***** Data provided *****

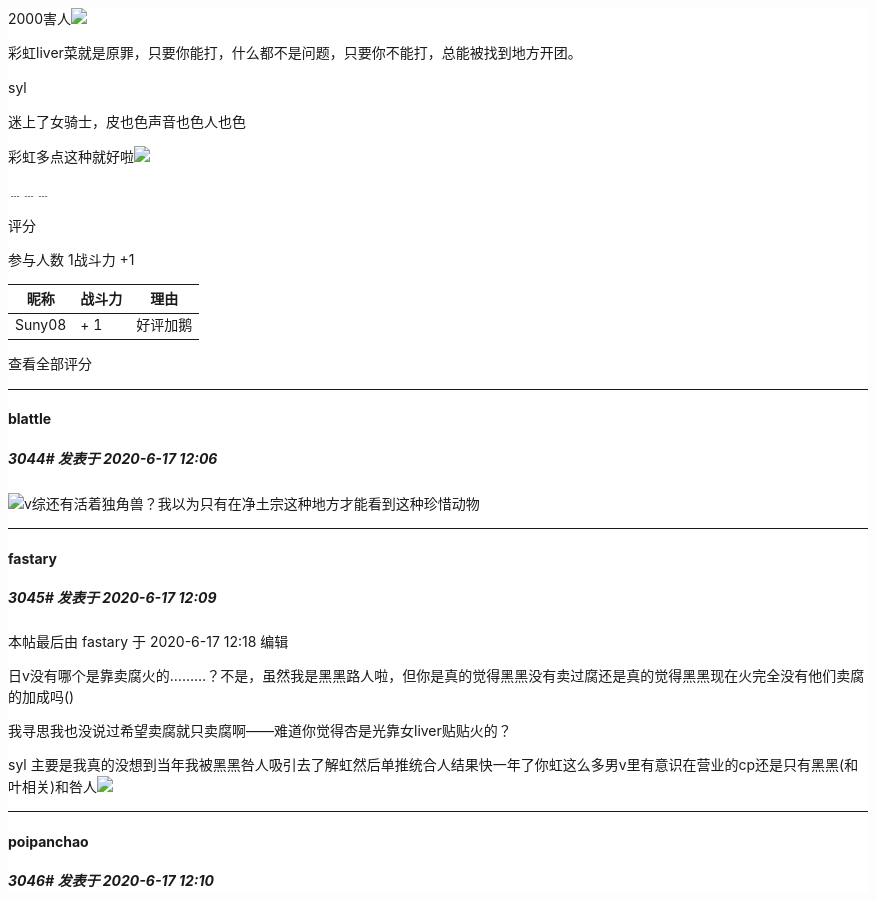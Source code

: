 2000害人<img src="https://static.saraba1st.com/image/smiley/face2017/166.png" referrerpolicy="no-referrer">


彩虹liver菜就是原罪，只要你能打，什么都不是问题，只要你不能打，总能被找到地方开团。


syl

迷上了女骑士，皮也色声音也色人也色


彩虹多点这种就好啦<img src="https://static.saraba1st.com/image/smiley/face2017/138.png" referrerpolicy="no-referrer">


﹍﹍﹍

评分


 参与人数 1战斗力 +1

|昵称|战斗力|理由|
|----|---|---|
| Suny08| + 1|好评加鹅|


查看全部评分


-----

####  blattle  
##### 3044#       发表于 2020-6-17 12:06


<img src="https://static.saraba1st.com/image/smiley/face2017/001.png" referrerpolicy="no-referrer">v综还有活着独角兽？我以为只有在净土宗这种地方才能看到这种珍惜动物


-----

####  fastary  
##### 3045#       发表于 2020-6-17 12:09


 本帖最后由 fastary 于 2020-6-17 12:18 编辑 

日v没有哪个是靠卖腐火的………？不是，虽然我是黑黑路人啦，但你是真的觉得黑黑没有卖过腐还是真的觉得黑黑现在火完全没有他们卖腐的加成吗()


我寻思我也没说过希望卖腐就只卖腐啊——难道你觉得杏是光靠女liver贴贴火的？


syl 主要是我真的没想到当年我被黑黑咎人吸引去了解虹然后单推统合人结果快一年了你虹这么多男v里有意识在营业的cp还是只有黑黑(和叶相关)和咎人<img src="https://static.saraba1st.com/image/smiley/face2017/093.png" referrerpolicy="no-referrer">


-----

####  poipanchao  
##### 3046#       发表于 2020-6-17 12:10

*****

Since only the text is wanted, repeat all the records above exactly and omit the pictures.

Source code

: 2000害人<img src="https://static.saraba1st.com/image/smiley/face2017/166.png" referrerpolicy="no-referrer">


彩虹liver菜就是原罪，只要你能打，什么都不是问题，只要你不能打，总能被找到地方开团。


syl

迷上了女骑士，皮也色声音也色人也色


彩虹多点这种就好啦<img src="https://static.saraba1st.com/image/smiley/face2017/138.png" referrerpolicy="no-referrer">


﹍﹍﹍

评分


 参与人数 1战斗力 +1

|昵称|战斗力|理由|
|----|---|---|
| Suny08| + 1|好评加鹅|


查看全部评分


-----

####  blattle  
##### 3044#       发表于 2020-6-17 12:06


<img src="https://static.saraba1st.com/image/smiley/face2017/001.png" referrerpolicy="no-referrer">v综还有活着独角兽？我以为只有在净土宗这种地方才能看到这种珍惜动物


-----

####  fastary  
##### 3045#       发表于 2020-6-17 12:09


 本帖最后由 fastary 于 2020-6-17 12:18 编辑 

日v没有哪个是靠卖腐火的………？不是，虽然我是黑黑路人啦，但你是真的觉得黑黑没有卖过腐还是真的觉得黑黑现在火完全没有他们卖腐的加成吗()


我寻思我也没说过希望卖腐就只卖腐啊——难道你觉得杏是光靠女liver贴贴火的？


syl 主要是我真的没想到当年我被黑黑咎人吸引去了解虹然后单推统合人结果快一年了你虹这么多男v里有意识在营业的cp还是只有黑黑(和叶相关)和咎人<img src="https://static.saraba1st.com/image/smiley/face2017/093.png" referrerpolicy="no-referrer">


-----

####  poipanchao  
##### 3046#       发表于 2020-6-17 12:10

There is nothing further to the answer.